American college football season

The 1926 Michigan Wolverines football team represented the University of Michigan in the 1926 Big Ten Conference football season. In the team's 25th and final season under head coach Fielding H. Yost, Michigan compiled a record of 7–1, outscored its opponents 191 to 38, and tied with Northwestern for the Big Ten Conference championship. Michigan's only loss was to an undefeated Navy team that was recognized as the national champion by several selectors. At the end of the season, Michigan ranked third in the country under the Dickinson System, trailing only Stanford and Navy. One selector, Jeff Sagarin, has retroactively named Michigan as a 1926 co-national champion.

Quarterback Benny Friedman and end Bennie Oosterbaan were both selected as consensus All-Americans. Friedman was also Michigan's 1926 team captain and most valuable player.

==Schedule==

| Date | Opponent | Site | Result | Attendance |
| October 2 | Oklahoma A&M* | Ferry Field; Ann Arbor, MI; | W 42–3 | 18,000 |
| October 9 | Michigan State* | Ferry Field; Ann Arbor, MI (rivalry); | W 55–3 | 33,000 |
| October 16 | Minnesota | Ferry Field; Ann Arbor, MI (Little Brown Jug); | W 20–0 | 48,000 |
| October 23 | Illinois | Ferry Field; Ann Arbor, MI (rivalry); | W 13–0 | 48,000 |
| October 30 | at Navy* | Municipal Stadium; Baltimore, MD; | L 0–10 | 80,000 |
| November 6 | Wisconsin | Ferry Field; Ann Arbor, MI; | W 37–0 | 48,000 |
| November 13 | at Ohio State | Ohio Stadium; Columbus, OH (rivalry); | W 17–16 | 90,411 |
| November 20 | at Minnesota | Memorial Stadium; Minneapolis, MN (Little Brown Jug); | W 7–6 | 55,000 |
*Non-conference game; Homecoming;

==Game summaries==
===Week 1: Oklahoma A&M===
On October 2, 1926, Michigan defeated Oklahoma A&M at Ferry Field by a 42–3 score. Bo Molenda scored two touchdown in the first quarter which also featured a blocked kick that resulted in a safety. Led by Benny Friedman, Michigan passed for 160 yards.

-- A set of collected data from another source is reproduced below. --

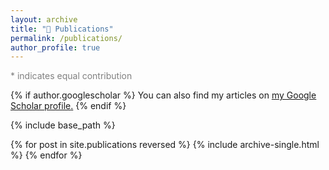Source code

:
 ```yaml
---
layout: archive
title: "📄 Publications"
permalink: /publications/
author_profile: true
---
```


<p style="color:gray;">* indicates equal contribution</p>

{% if author.googlescholar %}
  You can also find my articles on <u><a href="{{author.googlescholar}}">my Google Scholar profile</a>.</u>
{% endif %}

{% include base_path %}

{% for post in site.publications reversed %}
  {% include archive-single.html %}
{% endfor %}

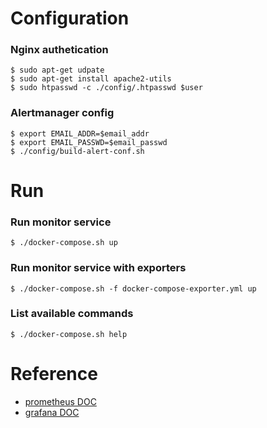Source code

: Configuration
=============

### Nginx authetication
```
$ sudo apt-get udpate
$ sudo apt-get install apache2-utils
$ sudo htpasswd -c ./config/.htpasswd $user
```

### Alertmanager config
```
$ export EMAIL_ADDR=$email_addr
$ export EMAIL_PASSWD=$email_passwd
$ ./config/build-alert-conf.sh
```


Run
=============

### Run monitor service
```
$ ./docker-compose.sh up
```
### Run monitor service with exporters
```
$ ./docker-compose.sh -f docker-compose-exporter.yml up
```

### List available commands
```
$ ./docker-compose.sh help
```

Reference
=========

- [prometheus DOC](https://prometheus.io/docs/prometheus/latest/configuration/configuration/)
- [grafana DOC](http://docs.grafana.org/)
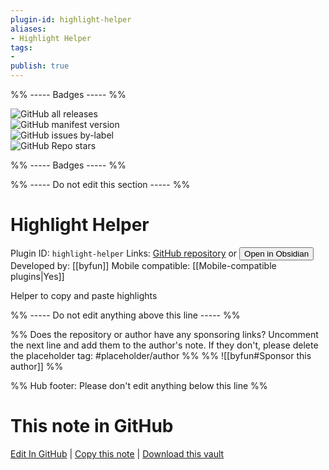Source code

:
 ```yaml
---
plugin-id: highlight-helper
aliases:
- Highlight Helper
tags: 
- 
publish: true
---
```


%% ----- Badges ----- %%

![GitHub all releases](https://img.shields.io/github/downloads/byfun/obsidian-highlight-helper/total?color=573E7A&logo=github&style=for-the-badge)   
![GitHub manifest version](https://img.shields.io/github/manifest-json/v/byfun/obsidian-highlight-helper?color=573E7A&logo=github&style=for-the-badge)   
![GitHub issues by-label](https://img.shields.io/github/issues/byfun/obsidian-highlight-helper/help%20wanted?color=573E7A&logo=github&style=for-the-badge)   
![GitHub Repo stars](https://img.shields.io/github/stars/byfun/obsidian-highlight-helper?color=573E7A&logo=github&style=for-the-badge)

%% ----- Badges ----- %%

%% ----- Do not edit this section ----- %%

# Highlight Helper

Plugin ID: `highlight-helper`
Links: [GitHub repository](https://github.com/byfun/obsidian-highlight-helper) or [<button id=HH>Open in Obsidian</button>](obsidian://show-plugin?id=highlight-helper)
Developed by: [[byfun]]
Mobile compatible: [[Mobile-compatible plugins|Yes]]

Helper to copy and paste highlights

%% ----- Do not edit anything above this line ----- %% 

%% Does the repository or author have any sponsoring links? Uncomment the next line and add them to the author's note. If they don't, please delete the placeholder tag: #placeholder/author %%
%% ![[byfun#Sponsor this author]] %%

%% Hub footer: Please don't edit anything below this line %%

# This note in GitHub

<span class="git-footer">[Edit In GitHub](https://github.dev/obsidian-community/obsidian-hub/blob/main/02%20-%20Community%20Expansions/02.05%20All%20Community%20Expansions/Plugins/highlight-helper.md "git-hub-edit-note") | [Copy this note](https://raw.githubusercontent.com/obsidian-community/obsidian-hub/main/02%20-%20Community%20Expansions/02.05%20All%20Community%20Expansions/Plugins/highlight-helper.md "git-hub-copy-note") | [Download this vault](https://github.com/obsidian-community/obsidian-hub/archive/refs/heads/main.zip "git-hub-download-vault") </span>
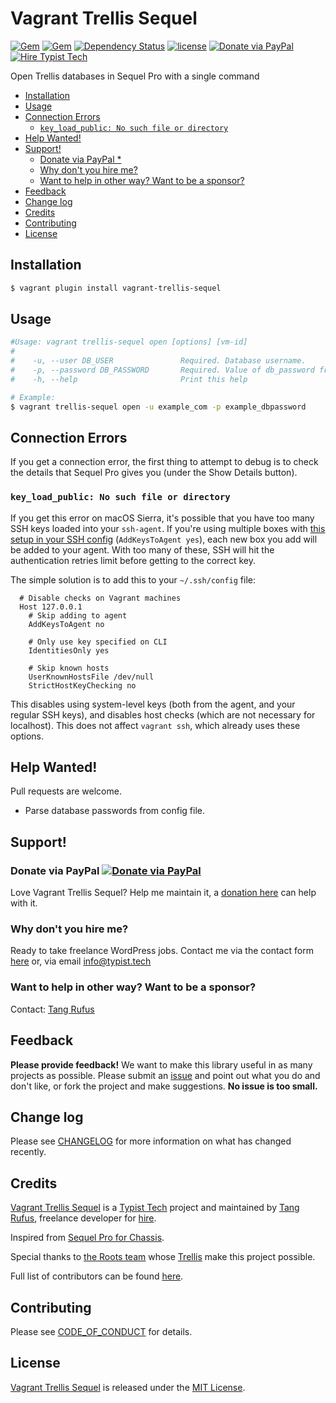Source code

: # Vagrant Trellis Sequel

[![Gem](https://img.shields.io/gem/v/vagrant-trellis-sequel.svg)](https://rubygems.org/gems/vagrant-trellis-sequel)
[![Gem](https://img.shields.io/gem/dt/vagrant-trellis-sequel.svg)](https://rubygems.org/gems/vagrant-trellis-sequel)
[![Dependency Status](https://gemnasium.com/badges/github.com/TypistTech/vagrant-trellis-sequel.svg)](https://gemnasium.com/github.com/TypistTech/vagrant-trellis-sequel)
[![license](https://img.shields.io/github/license/TypistTech/vagrant-trellis-sequel.svg)](https://github.com/TypistTech/vagrant-trellis-sequel/blob/master/LICENSE)
[![Donate via PayPal](https://img.shields.io/badge/Donate-PayPal-blue.svg)](https://www.typist.tech/donate/vagrant-trellis-sequel/)
[![Hire Typist Tech](https://img.shields.io/badge/Hire-Typist%20Tech-ff69b4.svg)](https://www.typist.tech/contact/)

Open Trellis databases in Sequel Pro with a single command

<!-- START doctoc generated TOC please keep comment here to allow auto update -->
<!-- DON'T EDIT THIS SECTION, INSTEAD RE-RUN doctoc TO UPDATE -->


- [Installation](#installation)
- [Usage](#usage)
- [Connection Errors](#connection-errors)
  - [`key_load_public: No such file or directory`](#key_load_public-no-such-file-or-directory)
- [Help Wanted!](#help-wanted)
- [Support!](#support)
  - [Donate via PayPal *](#donate-via-paypal-)
  - [Why don't you hire me?](#why-dont-you-hire-me)
  - [Want to help in other way? Want to be a sponsor?](#want-to-help-in-other-way-want-to-be-a-sponsor)
- [Feedback](#feedback)
- [Change log](#change-log)
- [Credits](#credits)
- [Contributing](#contributing)
- [License](#license)

<!-- END doctoc generated TOC please keep comment here to allow auto update -->

## Installation

```bash
$ vagrant plugin install vagrant-trellis-sequel
```

## Usage

```bash
#Usage: vagrant trellis-sequel open [options] [vm-id]
#
#    -u, --user DB_USER               Required. Database username.
#    -p, --password DB_PASSWORD       Required. Value of db_password from group_vars/development/vault.yml
#    -h, --help                       Print this help

# Example:
$ vagrant trellis-sequel open -u example_com -p example_dbpassword
```

## Connection Errors

If you get a connection error, the first thing to attempt to debug is to check the details that Sequel Pro gives you (under the Show Details button).

### `key_load_public: No such file or directory`

If you get this error on macOS Sierra, it's possible that you have too many SSH keys loaded into your `ssh-agent`. If you're using multiple boxes with [this setup in your SSH config](http://apple.stackexchange.com/a/264974/55070) (`AddKeysToAgent yes`), each new box you add will be added to your agent. With too many of these, SSH will hit the authentication retries limit before getting to the correct key.

The simple solution is to add this to your `~/.ssh/config` file:

```
  # Disable checks on Vagrant machines
  Host 127.0.0.1
    # Skip adding to agent
    AddKeysToAgent no

    # Only use key specified on CLI
    IdentitiesOnly yes

    # Skip known hosts
    UserKnownHostsFile /dev/null
    StrictHostKeyChecking no
```

This disables using system-level keys (both from the agent, and your regular SSH keys), and disables host checks (which are not necessary for localhost). This does not affect `vagrant ssh`, which already uses these options.

## Help Wanted!

Pull requests are welcome.

- Parse database passwords from config file.

## Support!

### Donate via PayPal [![Donate via PayPal](https://img.shields.io/badge/Donate-PayPal-blue.svg)](https://www.typist.tech/donate/vagrant-trellis-sequel/)

Love Vagrant Trellis Sequel? Help me maintain it, a [donation here](https://www.typist.tech/donate/vagrant-trellis-sequel/) can help with it.

### Why don't you hire me?

Ready to take freelance WordPress jobs. Contact me via the contact form [here](https://www.typist.tech/contact/) or, via email [info@typist.tech](mailto:info@typist.tech)

### Want to help in other way? Want to be a sponsor?

Contact: [Tang Rufus](mailto:tangrufus@gmail.com)

## Feedback

**Please provide feedback!** We want to make this library useful in as many projects as possible.
Please submit an [issue](https://github.com/TypistTech/vagrant-trellis-sequel/issues/new) and point out what you do and don't like, or fork the project and make suggestions.
**No issue is too small.**

## Change log

Please see [CHANGELOG](./CHANGELOG.md) for more information on what has changed recently.

## Credits

[Vagrant Trellis Sequel](https://github.com/TypistTech/vagrant-trellis-sequel) is a [Typist Tech](https://www.typist.tech) project and maintained by [Tang Rufus](https://twitter.com/Tangrufus), freelance developer for [hire](https://www.typist.tech/contact/).

Inspired from [Sequel Pro for Chassis](https://github.com/Chassis/SequelPro).

Special thanks to [the Roots team](https://roots.io/about/) whose [Trellis](https://github.com/roots/trellis) make this project possible.

Full list of contributors can be found [here](https://github.com/TypistTech/vagrant-trellis-sequel/graphs/contributors).

## Contributing

Please see [CODE_OF_CONDUCT](./CODE_OF_CONDUCT.md) for details.

## License

[Vagrant Trellis Sequel](https://github.com/TypistTech/vagrant-trellis-sequel) is released under the [MIT License](https://opensource.org/licenses/MIT).
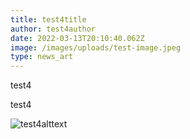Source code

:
 ```yaml
---
title: test4title
author: test4author
date: 2022-03-13T20:10:40.062Z
image: /images/uploads/test-image.jpeg
type: news_art
---
```

test4

test4

![test4alttext](/images/uploads/test-image.jpeg "test4imagetitle")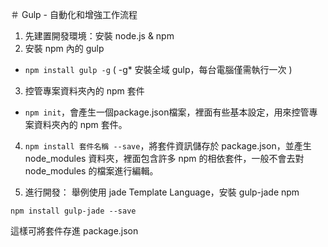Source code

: ＃ Gulp - 自動化和增強工作流程

1. 先建置開發環境：安裝 node.js & npm
2. 安裝 npm 內的 gulp
- `npm install gulp -g` ( -g* 安裝全域 gulp，每台電腦僅需執行一次 )
3. 控管專案資料夾內的 npm 套件
- `npm init`，會產生一個package.json檔案，裡面有些基本設定，用來控管專案資料夾內的 npm 套件。
4. `npm install 套件名稱 --save`，將套件資訊儲存於 package.json，並產生 node_modules 資料夾，裡面包含許多 npm 的相依套件，一般不會去對  node_modules 的檔案進行編輯。

5. 進行開發：
舉例使用 jade Template Language，安裝 gulp-jade npm
```
npm install gulp-jade --save
```
這樣可將套件存進 package.json
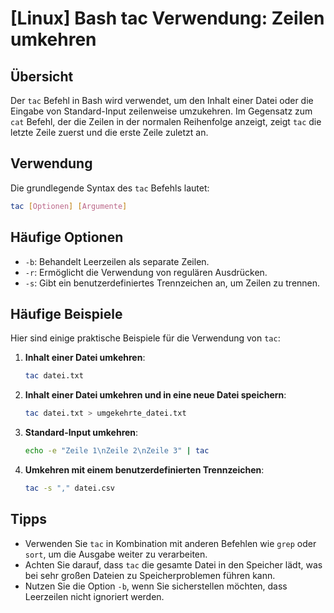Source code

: # [Linux] Bash tac Verwendung: Zeilen umkehren

## Übersicht
Der `tac` Befehl in Bash wird verwendet, um den Inhalt einer Datei oder die Eingabe von Standard-Input zeilenweise umzukehren. Im Gegensatz zum `cat` Befehl, der die Zeilen in der normalen Reihenfolge anzeigt, zeigt `tac` die letzte Zeile zuerst und die erste Zeile zuletzt an.

## Verwendung
Die grundlegende Syntax des `tac` Befehls lautet:

```bash
tac [Optionen] [Argumente]
```

## Häufige Optionen
- `-b`: Behandelt Leerzeilen als separate Zeilen.
- `-r`: Ermöglicht die Verwendung von regulären Ausdrücken.
- `-s`: Gibt ein benutzerdefiniertes Trennzeichen an, um Zeilen zu trennen.

## Häufige Beispiele
Hier sind einige praktische Beispiele für die Verwendung von `tac`:

1. **Inhalt einer Datei umkehren**:
   ```bash
   tac datei.txt
   ```

2. **Inhalt einer Datei umkehren und in eine neue Datei speichern**:
   ```bash
   tac datei.txt > umgekehrte_datei.txt
   ```

3. **Standard-Input umkehren**:
   ```bash
   echo -e "Zeile 1\nZeile 2\nZeile 3" | tac
   ```

4. **Umkehren mit einem benutzerdefinierten Trennzeichen**:
   ```bash
   tac -s "," datei.csv
   ```

## Tipps
- Verwenden Sie `tac` in Kombination mit anderen Befehlen wie `grep` oder `sort`, um die Ausgabe weiter zu verarbeiten.
- Achten Sie darauf, dass `tac` die gesamte Datei in den Speicher lädt, was bei sehr großen Dateien zu Speicherproblemen führen kann.
- Nutzen Sie die Option `-b`, wenn Sie sicherstellen möchten, dass Leerzeilen nicht ignoriert werden.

===Week 2: Michigan State===
On October 9, 1926, Michigan defeated Michigan State College by a 55–3 score.

===Week 3: Minnesota===
Michigan defeated Minnesota by a 20–0 score. Michigan touchdowns were scored by Bo Molenda, George Rich and Louis Gilbert. Friedman kicked two points after touchdown. Gilbert's touchdown came on a 58-yard run. All 20 points were scored in the first half.

===Week 4: Illinois===
Michigan defeated Illinois by a 13–0 score. After a scoreless first quarter, Illinois drove to Michigan's 21-yard line. On fourth down, Illinois opted for a forward pass rather than a field goal attempt. Truskowski intercepted the pass on the 17-yard line. Michigan's first score was set up by a punt that was downed inside the one-yard line. Illinois was then forced to punt from behind the goal line, and Gilbert returne the ball to Illinois' 30-yard line. After a 14-yard gain on a pass to Gilbert, Michigan was stopped, but Friedman kicked a field goal to give Michigan a 3–0 lead at halftime. After a scoreless third quarter, Michigan scored 10 points in the fourth quarter. Michigan's lone touchdown was scored by Bo Molenda. Molenda's touchdown was set up when Lovett intercepted a pass at the Illinois 37-yard line, and Friedman completed a long pass to Oosterbaan. Benny Friedman added the point after touchdown and also kicked his second field goal.

===Week 5: at Navy===
Michigan lost to Navy by a 10–0 score at Baltimore, Maryland. Navy's Howard Caldwell ran for a touchdown against the Wolverines. Caldwell's touchdown was the first scored against Michigan since the 1924 season. After the game, the Navy midshipmen stormed the field, tore down the goalposts and broke them into splinters to be kept as souvenirs. The game was played before approximately 50,000 spectators. The 1926 Navy Midshipmen football team went on to complete an undefeated season and was recognized as the national champion by several selectors.

===Week 6: Wisconsin===
Michigan defeated Wisconsin by a 37–0 score. Michigan completed 9 of 15 passes for 147 yards. Wisconsin completed only 4 of 20 passes for 36 yards. Friedman threw for a touchdown to Oosterbaan and also caught a touchdown pass from Gilbert. Wally Weber scored two touchdowns, and Friedman, Oosterbaan and Hoffman registered one touchdown each. Friedman kicked for a field goal and four points after touchdown. The margin of victory was the largest in the history of the Michigan-Wisconsin rivalry.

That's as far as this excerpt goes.